▸ **Study material**
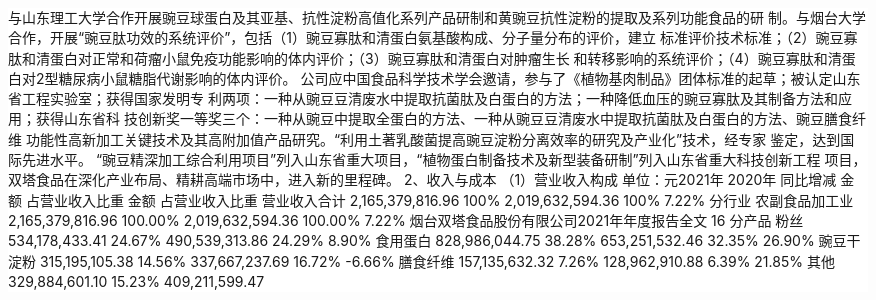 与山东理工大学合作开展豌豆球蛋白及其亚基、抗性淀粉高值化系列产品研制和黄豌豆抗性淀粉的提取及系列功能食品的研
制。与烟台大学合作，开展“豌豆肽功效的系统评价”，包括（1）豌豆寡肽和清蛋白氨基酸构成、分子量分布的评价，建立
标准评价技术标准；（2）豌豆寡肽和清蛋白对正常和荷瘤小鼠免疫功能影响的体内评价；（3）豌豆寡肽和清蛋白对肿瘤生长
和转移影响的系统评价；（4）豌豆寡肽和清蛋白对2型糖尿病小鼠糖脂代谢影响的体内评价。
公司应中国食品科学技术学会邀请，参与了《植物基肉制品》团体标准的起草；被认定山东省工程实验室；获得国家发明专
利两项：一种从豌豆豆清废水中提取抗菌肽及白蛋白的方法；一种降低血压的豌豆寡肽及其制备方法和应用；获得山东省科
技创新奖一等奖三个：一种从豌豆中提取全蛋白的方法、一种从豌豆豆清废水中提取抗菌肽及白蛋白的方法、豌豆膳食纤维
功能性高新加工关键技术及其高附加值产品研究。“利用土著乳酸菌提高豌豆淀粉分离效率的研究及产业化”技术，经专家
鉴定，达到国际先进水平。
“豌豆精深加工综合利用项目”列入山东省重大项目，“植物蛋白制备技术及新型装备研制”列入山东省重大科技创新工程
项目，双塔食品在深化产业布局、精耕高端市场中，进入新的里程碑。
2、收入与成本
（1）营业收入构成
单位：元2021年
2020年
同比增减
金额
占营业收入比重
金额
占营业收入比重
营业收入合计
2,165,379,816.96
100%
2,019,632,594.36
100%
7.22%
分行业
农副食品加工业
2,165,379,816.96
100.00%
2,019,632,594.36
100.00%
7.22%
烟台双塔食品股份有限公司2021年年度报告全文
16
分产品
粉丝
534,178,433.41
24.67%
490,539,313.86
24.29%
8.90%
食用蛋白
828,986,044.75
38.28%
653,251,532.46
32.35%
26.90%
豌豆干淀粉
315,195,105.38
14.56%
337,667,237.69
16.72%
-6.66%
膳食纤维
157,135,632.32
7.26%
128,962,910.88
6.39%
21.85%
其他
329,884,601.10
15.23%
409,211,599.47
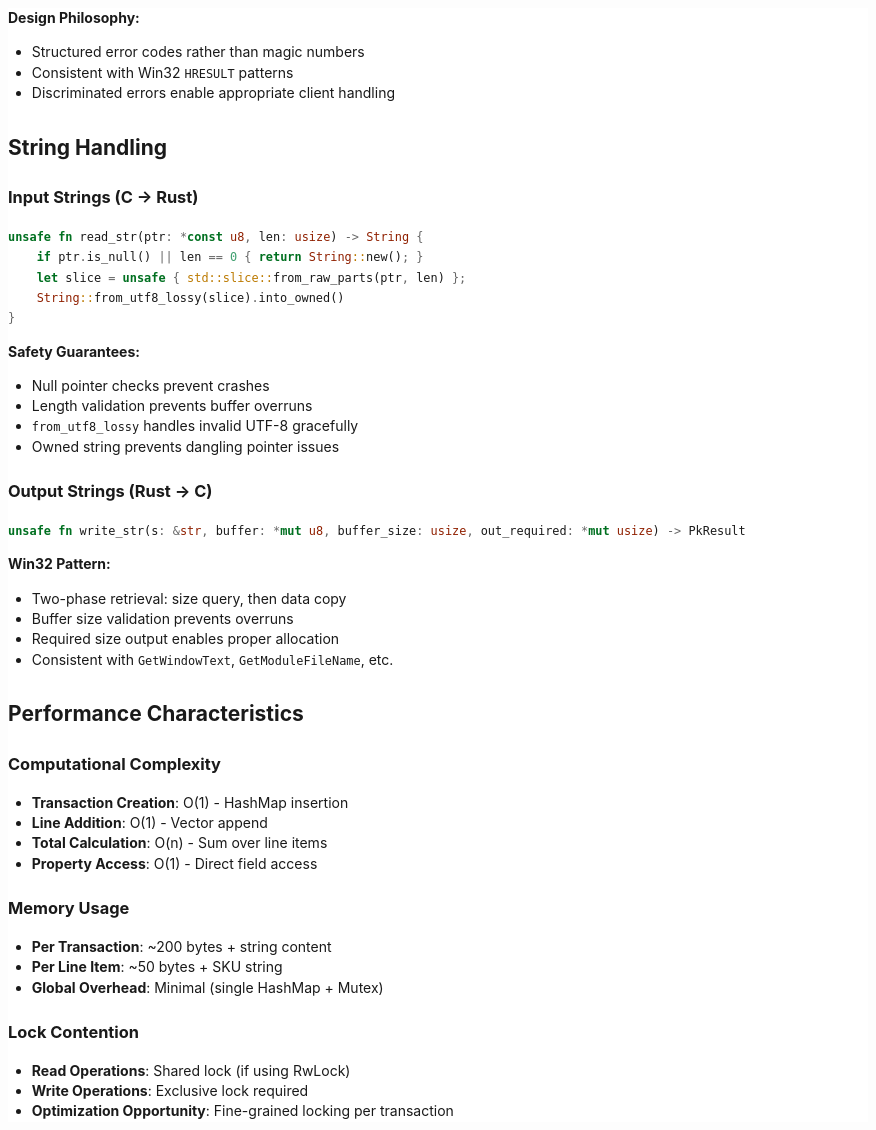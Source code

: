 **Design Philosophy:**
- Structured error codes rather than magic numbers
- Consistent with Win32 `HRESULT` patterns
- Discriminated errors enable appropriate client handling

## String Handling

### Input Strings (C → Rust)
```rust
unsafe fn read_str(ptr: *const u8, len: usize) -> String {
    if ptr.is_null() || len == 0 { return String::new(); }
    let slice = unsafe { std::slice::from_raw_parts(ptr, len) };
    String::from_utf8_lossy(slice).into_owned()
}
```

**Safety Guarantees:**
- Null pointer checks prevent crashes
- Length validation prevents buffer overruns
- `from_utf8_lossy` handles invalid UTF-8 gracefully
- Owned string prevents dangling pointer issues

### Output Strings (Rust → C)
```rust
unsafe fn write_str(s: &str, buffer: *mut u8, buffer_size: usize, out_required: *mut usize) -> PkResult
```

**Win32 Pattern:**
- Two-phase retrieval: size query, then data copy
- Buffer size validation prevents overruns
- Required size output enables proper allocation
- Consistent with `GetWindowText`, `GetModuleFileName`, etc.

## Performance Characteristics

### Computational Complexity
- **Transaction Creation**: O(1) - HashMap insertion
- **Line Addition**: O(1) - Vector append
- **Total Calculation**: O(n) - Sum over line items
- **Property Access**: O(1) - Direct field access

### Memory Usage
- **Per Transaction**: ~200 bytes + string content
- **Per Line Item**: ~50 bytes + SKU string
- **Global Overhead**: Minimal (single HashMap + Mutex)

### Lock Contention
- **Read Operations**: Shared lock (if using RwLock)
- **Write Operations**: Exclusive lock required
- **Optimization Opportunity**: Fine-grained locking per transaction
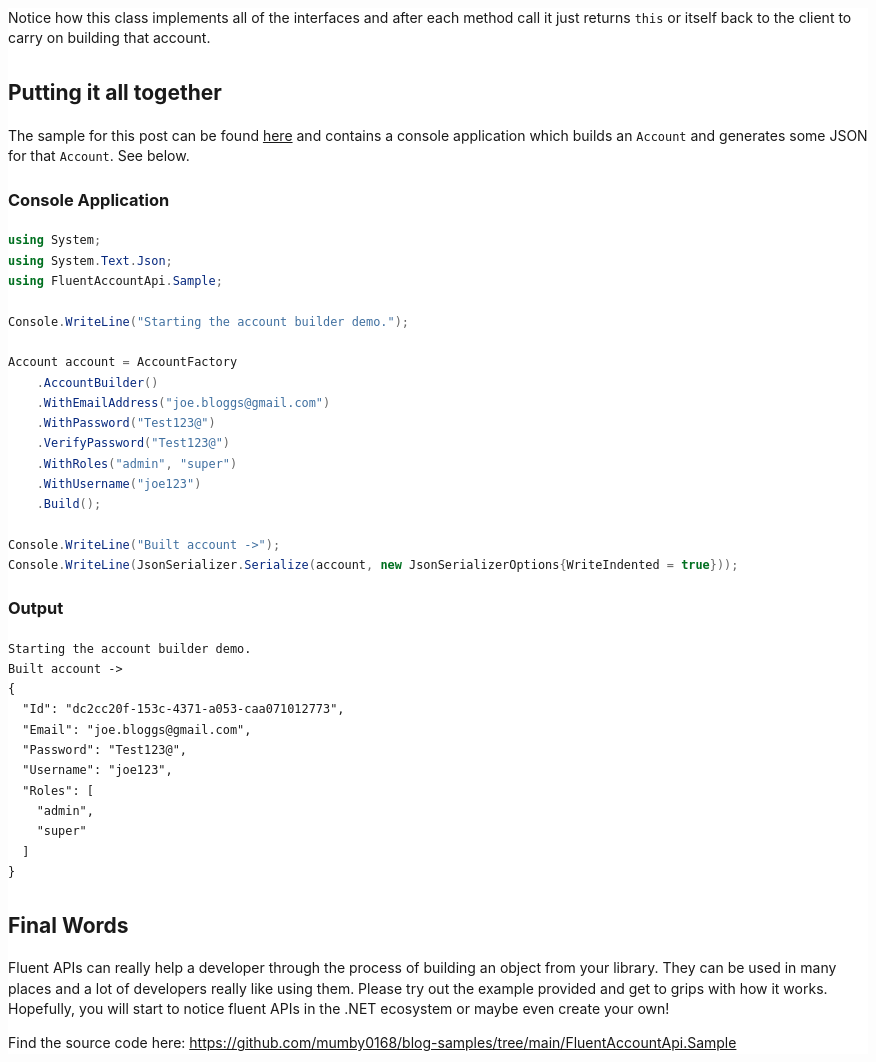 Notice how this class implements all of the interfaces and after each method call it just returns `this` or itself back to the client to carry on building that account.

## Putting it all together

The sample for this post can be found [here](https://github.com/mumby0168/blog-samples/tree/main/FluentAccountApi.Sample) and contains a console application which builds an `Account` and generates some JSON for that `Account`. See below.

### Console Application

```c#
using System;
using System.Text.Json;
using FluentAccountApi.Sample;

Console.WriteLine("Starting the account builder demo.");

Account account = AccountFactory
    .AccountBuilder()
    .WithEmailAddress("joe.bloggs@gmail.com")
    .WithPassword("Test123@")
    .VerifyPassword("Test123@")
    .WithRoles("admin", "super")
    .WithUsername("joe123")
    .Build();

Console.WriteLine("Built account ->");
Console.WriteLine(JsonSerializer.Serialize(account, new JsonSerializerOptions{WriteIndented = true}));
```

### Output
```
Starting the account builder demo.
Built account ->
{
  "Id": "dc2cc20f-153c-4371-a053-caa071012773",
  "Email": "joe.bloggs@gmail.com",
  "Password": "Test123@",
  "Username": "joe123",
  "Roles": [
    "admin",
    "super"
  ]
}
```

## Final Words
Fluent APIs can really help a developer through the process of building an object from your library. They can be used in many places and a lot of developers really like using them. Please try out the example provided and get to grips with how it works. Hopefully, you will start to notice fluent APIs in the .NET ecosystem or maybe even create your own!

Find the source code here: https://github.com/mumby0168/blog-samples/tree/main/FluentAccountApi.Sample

▸ **Exercise goal**
Set down the entries again without change. Leave the pictures out.

▸ **Finished task**
 与山东理工大学合作开展豌豆球蛋白及其亚基、抗性淀粉高值化系列产品研制和黄豌豆抗性淀粉的提取及系列功能食品的研
制。与烟台大学合作，开展“豌豆肽功效的系统评价”，包括（1）豌豆寡肽和清蛋白氨基酸构成、分子量分布的评价，建立
标准评价技术标准；（2）豌豆寡肽和清蛋白对正常和荷瘤小鼠免疫功能影响的体内评价；（3）豌豆寡肽和清蛋白对肿瘤生长
和转移影响的系统评价；（4）豌豆寡肽和清蛋白对2型糖尿病小鼠糖脂代谢影响的体内评价。
公司应中国食品科学技术学会邀请，参与了《植物基肉制品》团体标准的起草；被认定山东省工程实验室；获得国家发明专
利两项：一种从豌豆豆清废水中提取抗菌肽及白蛋白的方法；一种降低血压的豌豆寡肽及其制备方法和应用；获得山东省科
技创新奖一等奖三个：一种从豌豆中提取全蛋白的方法、一种从豌豆豆清废水中提取抗菌肽及白蛋白的方法、豌豆膳食纤维
功能性高新加工关键技术及其高附加值产品研究。“利用土著乳酸菌提高豌豆淀粉分离效率的研究及产业化”技术，经专家
鉴定，达到国际先进水平。
“豌豆精深加工综合利用项目”列入山东省重大项目，“植物蛋白制备技术及新型装备研制”列入山东省重大科技创新工程
项目，双塔食品在深化产业布局、精耕高端市场中，进入新的里程碑。
2、收入与成本
（1）营业收入构成
单位：元2021年
2020年
同比增减
金额
占营业收入比重
金额
占营业收入比重
营业收入合计
2,165,379,816.96
100%
2,019,632,594.36
100%
7.22%
分行业
农副食品加工业
2,165,379,816.96
100.00%
2,019,632,594.36
100.00%
7.22%
烟台双塔食品股份有限公司2021年年度报告全文
16
分产品
粉丝
534,178,433.41
24.67%
490,539,313.86
24.29%
8.90%
食用蛋白
828,986,044.75
38.28%
653,251,532.46
32.35%
26.90%
豌豆干淀粉
315,195,105.38
14.56%
337,667,237.69
16.72%
-6.66%
膳食纤维
157,135,632.32
7.26%
128,962,910.88
6.39%
21.85%
其他
329,884,601.10
15.23%
409,211,599.47
Source code

: **Design Philosophy:**
- Structured error codes rather than magic numbers
- Consistent with Win32 `HRESULT` patterns
- Discriminated errors enable appropriate client handling

## String Handling

### Input Strings (C → Rust)
```rust
unsafe fn read_str(ptr: *const u8, len: usize) -> String {
    if ptr.is_null() || len == 0 { return String::new(); }
    let slice = unsafe { std::slice::from_raw_parts(ptr, len) };
    String::from_utf8_lossy(slice).into_owned()
}
```

**Safety Guarantees:**
- Null pointer checks prevent crashes
- Length validation prevents buffer overruns
- `from_utf8_lossy` handles invalid UTF-8 gracefully
- Owned string prevents dangling pointer issues

### Output Strings (Rust → C)
```rust
unsafe fn write_str(s: &str, buffer: *mut u8, buffer_size: usize, out_required: *mut usize) -> PkResult
```

**Win32 Pattern:**
- Two-phase retrieval: size query, then data copy
- Buffer size validation prevents overruns
- Required size output enables proper allocation
- Consistent with `GetWindowText`, `GetModuleFileName`, etc.

## Performance Characteristics

### Computational Complexity
- **Transaction Creation**: O(1) - HashMap insertion
- **Line Addition**: O(1) - Vector append
- **Total Calculation**: O(n) - Sum over line items
- **Property Access**: O(1) - Direct field access

### Memory Usage
- **Per Transaction**: ~200 bytes + string content
- **Per Line Item**: ~50 bytes + SKU string
- **Global Overhead**: Minimal (single HashMap + Mutex)

### Lock Contention
- **Read Operations**: Shared lock (if using RwLock)
- **Write Operations**: Exclusive lock required
- **Optimization Opportunity**: Fine-grained locking per transaction
 Notice how this class implements all of the interfaces and after each method call it just returns `this` or itself back to the client to carry on building that account.

## Putting it all together

The sample for this post can be found [here](https://github.com/mumby0168/blog-samples/tree/main/FluentAccountApi.Sample) and contains a console application which builds an `Account` and generates some JSON for that `Account`. See below.

### Console Application

```c#
using System;
using System.Text.Json;
using FluentAccountApi.Sample;

Console.WriteLine("Starting the account builder demo.");

Account account = AccountFactory
    .AccountBuilder()
    .WithEmailAddress("joe.bloggs@gmail.com")
    .WithPassword("Test123@")
    .VerifyPassword("Test123@")
    .WithRoles("admin", "super")
    .WithUsername("joe123")
    .Build();

Console.WriteLine("Built account ->");
Console.WriteLine(JsonSerializer.Serialize(account, new JsonSerializerOptions{WriteIndented = true}));
```

### Output
```
Starting the account builder demo.
Built account ->
{
  "Id": "dc2cc20f-153c-4371-a053-caa071012773",
  "Email": "joe.bloggs@gmail.com",
  "Password": "Test123@",
  "Username": "joe123",
  "Roles": [
    "admin",
    "super"
  ]
}
```

## Final Words
Fluent APIs can really help a developer through the process of building an object from your library. They can be used in many places and a lot of developers really like using them. Please try out the example provided and get to grips with how it works. Hopefully, you will start to notice fluent APIs in the .NET ecosystem or maybe even create your own!

Find the source code here: https://github.com/mumby0168/blog-samples/tree/main/FluentAccountApi.Sample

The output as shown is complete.